## What is required
Write out nothing but the lines from the first line of the entries below through the line with "总而言之，创新与市场力量之间"; no pictures go in.

## Data records
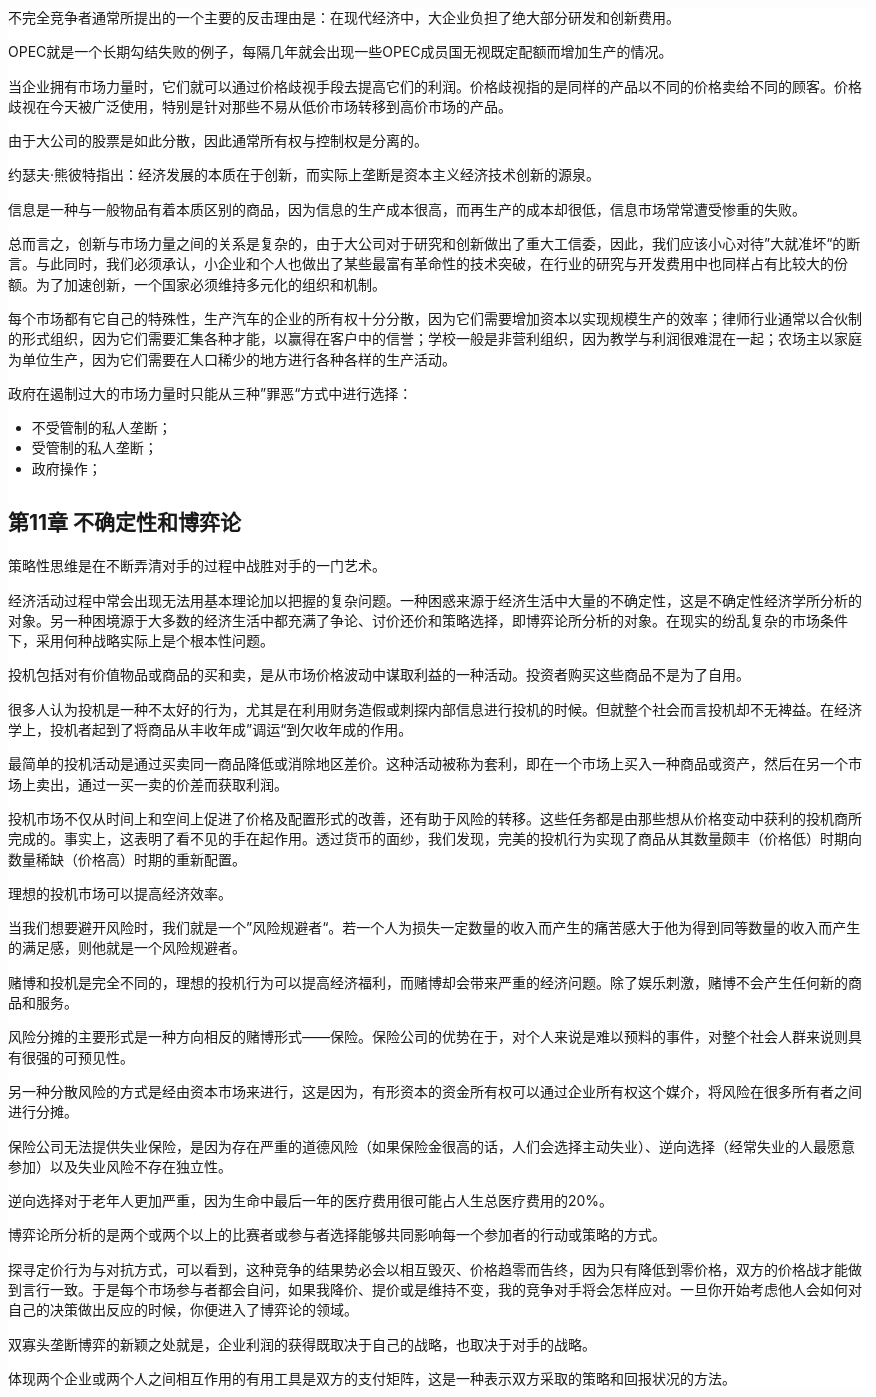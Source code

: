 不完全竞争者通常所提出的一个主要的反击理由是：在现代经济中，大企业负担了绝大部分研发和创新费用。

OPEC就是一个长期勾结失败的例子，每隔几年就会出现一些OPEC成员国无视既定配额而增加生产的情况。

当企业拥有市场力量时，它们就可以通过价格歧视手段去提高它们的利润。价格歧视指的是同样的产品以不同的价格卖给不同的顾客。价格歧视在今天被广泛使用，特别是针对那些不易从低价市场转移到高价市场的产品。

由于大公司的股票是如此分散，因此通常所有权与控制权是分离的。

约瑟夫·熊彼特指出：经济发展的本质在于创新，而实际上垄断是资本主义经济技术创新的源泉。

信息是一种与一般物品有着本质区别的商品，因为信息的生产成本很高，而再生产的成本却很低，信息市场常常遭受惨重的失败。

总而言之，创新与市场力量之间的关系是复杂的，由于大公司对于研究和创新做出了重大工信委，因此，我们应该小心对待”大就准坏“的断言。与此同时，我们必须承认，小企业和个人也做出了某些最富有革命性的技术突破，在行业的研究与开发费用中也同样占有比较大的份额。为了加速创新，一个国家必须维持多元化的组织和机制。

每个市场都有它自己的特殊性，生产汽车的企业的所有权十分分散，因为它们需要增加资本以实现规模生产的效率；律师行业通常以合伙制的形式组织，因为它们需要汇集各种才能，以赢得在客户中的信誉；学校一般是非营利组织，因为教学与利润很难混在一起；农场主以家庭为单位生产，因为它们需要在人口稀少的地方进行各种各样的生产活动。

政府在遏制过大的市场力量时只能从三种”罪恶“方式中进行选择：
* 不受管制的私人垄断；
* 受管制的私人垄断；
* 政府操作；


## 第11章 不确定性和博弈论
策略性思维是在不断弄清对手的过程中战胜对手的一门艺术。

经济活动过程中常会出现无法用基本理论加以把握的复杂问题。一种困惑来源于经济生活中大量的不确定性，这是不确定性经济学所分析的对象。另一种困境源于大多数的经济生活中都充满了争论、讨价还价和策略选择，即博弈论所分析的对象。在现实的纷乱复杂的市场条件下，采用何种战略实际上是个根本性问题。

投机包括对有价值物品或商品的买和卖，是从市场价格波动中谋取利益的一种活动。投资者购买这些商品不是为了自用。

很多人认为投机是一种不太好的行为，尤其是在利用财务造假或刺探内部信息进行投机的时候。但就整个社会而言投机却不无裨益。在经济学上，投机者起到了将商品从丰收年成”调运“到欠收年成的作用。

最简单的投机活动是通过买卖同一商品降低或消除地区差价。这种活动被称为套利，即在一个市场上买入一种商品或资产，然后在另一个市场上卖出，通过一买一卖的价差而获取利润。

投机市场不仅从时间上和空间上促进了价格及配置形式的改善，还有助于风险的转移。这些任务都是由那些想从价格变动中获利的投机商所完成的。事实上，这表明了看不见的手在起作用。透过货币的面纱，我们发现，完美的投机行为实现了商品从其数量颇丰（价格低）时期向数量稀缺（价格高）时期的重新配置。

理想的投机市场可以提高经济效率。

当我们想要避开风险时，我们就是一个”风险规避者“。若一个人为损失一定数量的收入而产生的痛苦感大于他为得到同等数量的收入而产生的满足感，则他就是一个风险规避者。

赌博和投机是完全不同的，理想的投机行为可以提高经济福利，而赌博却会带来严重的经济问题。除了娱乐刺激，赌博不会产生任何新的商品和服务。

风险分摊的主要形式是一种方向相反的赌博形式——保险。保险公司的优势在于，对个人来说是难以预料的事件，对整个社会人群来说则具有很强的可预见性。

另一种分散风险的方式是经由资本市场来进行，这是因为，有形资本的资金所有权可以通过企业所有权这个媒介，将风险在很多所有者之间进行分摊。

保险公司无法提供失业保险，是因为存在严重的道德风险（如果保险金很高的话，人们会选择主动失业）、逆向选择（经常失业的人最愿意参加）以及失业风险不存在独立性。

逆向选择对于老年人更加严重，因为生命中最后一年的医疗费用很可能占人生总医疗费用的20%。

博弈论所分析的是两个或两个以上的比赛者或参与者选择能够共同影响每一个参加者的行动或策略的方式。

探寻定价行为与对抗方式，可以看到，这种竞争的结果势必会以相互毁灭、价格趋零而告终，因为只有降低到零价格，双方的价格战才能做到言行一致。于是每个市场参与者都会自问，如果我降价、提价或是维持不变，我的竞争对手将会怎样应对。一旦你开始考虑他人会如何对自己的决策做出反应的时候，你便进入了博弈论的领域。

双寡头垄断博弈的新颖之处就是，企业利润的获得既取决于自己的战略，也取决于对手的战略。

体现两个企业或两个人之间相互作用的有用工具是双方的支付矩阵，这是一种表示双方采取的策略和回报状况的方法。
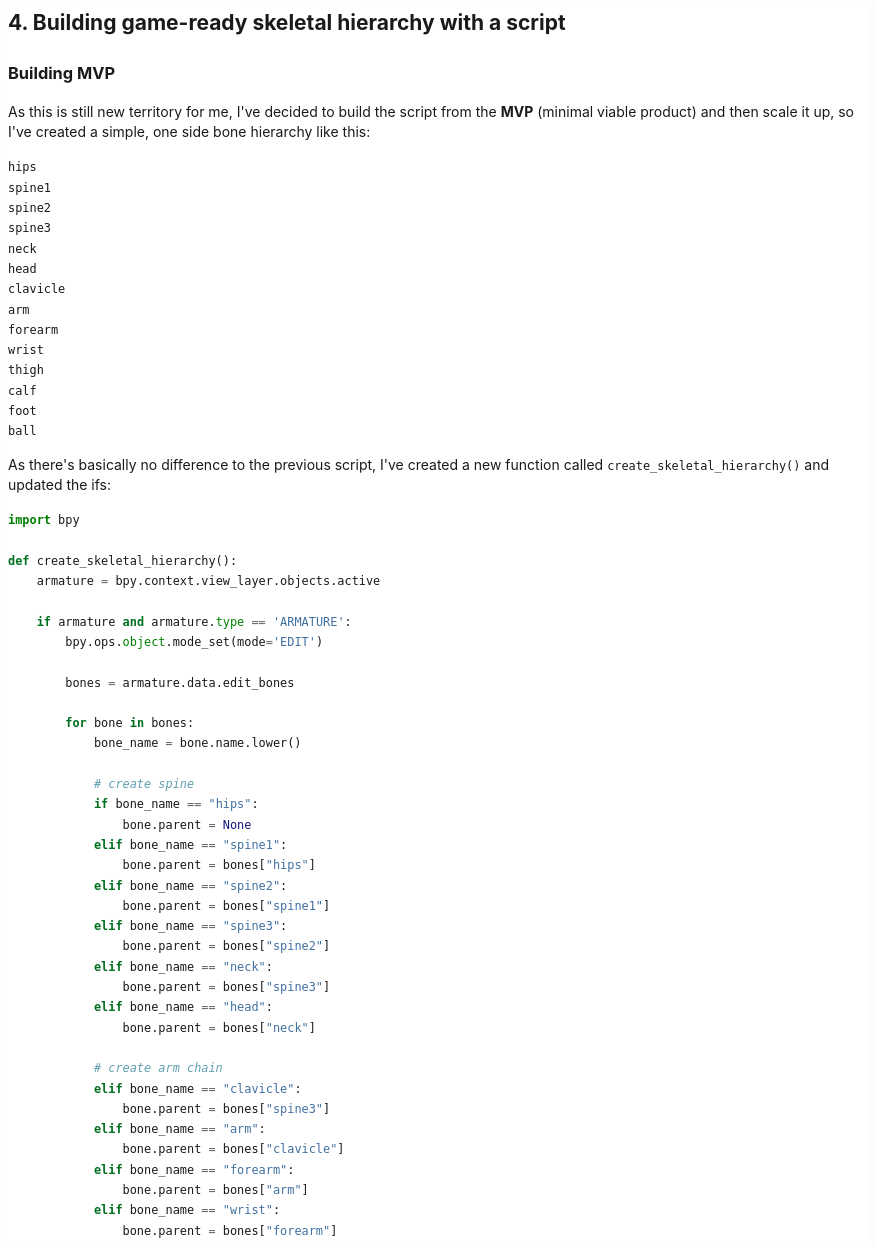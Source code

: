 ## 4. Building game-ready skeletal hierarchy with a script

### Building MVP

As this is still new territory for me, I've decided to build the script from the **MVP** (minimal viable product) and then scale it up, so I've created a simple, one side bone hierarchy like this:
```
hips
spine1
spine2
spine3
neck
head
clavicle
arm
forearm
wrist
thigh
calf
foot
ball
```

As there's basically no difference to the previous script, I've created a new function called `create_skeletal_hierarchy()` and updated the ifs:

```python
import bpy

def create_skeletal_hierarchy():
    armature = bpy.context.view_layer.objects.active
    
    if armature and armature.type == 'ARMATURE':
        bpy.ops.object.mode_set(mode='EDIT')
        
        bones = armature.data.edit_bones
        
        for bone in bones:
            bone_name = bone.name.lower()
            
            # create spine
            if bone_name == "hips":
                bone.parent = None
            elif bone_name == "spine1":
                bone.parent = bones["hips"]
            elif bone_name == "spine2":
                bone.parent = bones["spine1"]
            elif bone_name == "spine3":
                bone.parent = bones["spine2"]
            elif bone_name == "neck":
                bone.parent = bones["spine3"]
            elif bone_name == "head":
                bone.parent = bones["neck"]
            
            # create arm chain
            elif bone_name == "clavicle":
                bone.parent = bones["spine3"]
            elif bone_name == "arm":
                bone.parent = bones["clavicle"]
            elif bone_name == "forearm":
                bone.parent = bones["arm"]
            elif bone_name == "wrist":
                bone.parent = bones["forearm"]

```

## Exercise answer
Source code

: 不完全竞争者通常所提出的一个主要的反击理由是：在现代经济中，大企业负担了绝大部分研发和创新费用。

OPEC就是一个长期勾结失败的例子，每隔几年就会出现一些OPEC成员国无视既定配额而增加生产的情况。

当企业拥有市场力量时，它们就可以通过价格歧视手段去提高它们的利润。价格歧视指的是同样的产品以不同的价格卖给不同的顾客。价格歧视在今天被广泛使用，特别是针对那些不易从低价市场转移到高价市场的产品。

由于大公司的股票是如此分散，因此通常所有权与控制权是分离的。

约瑟夫·熊彼特指出：经济发展的本质在于创新，而实际上垄断是资本主义经济技术创新的源泉。

信息是一种与一般物品有着本质区别的商品，因为信息的生产成本很高，而再生产的成本却很低，信息市场常常遭受惨重的失败。

总而言之，创新与市场力量之间的关系是复杂的，由于大公司对于研究和创新做出了重大工信委，因此，我们应该小心对待”大就准坏“的断言。与此同时，我们必须承认，小企业和个人也做出了某些最富有革命性的技术突破，在行业的研究与开发费用中也同样占有比较大的份额。为了加速创新，一个国家必须维持多元化的组织和机制。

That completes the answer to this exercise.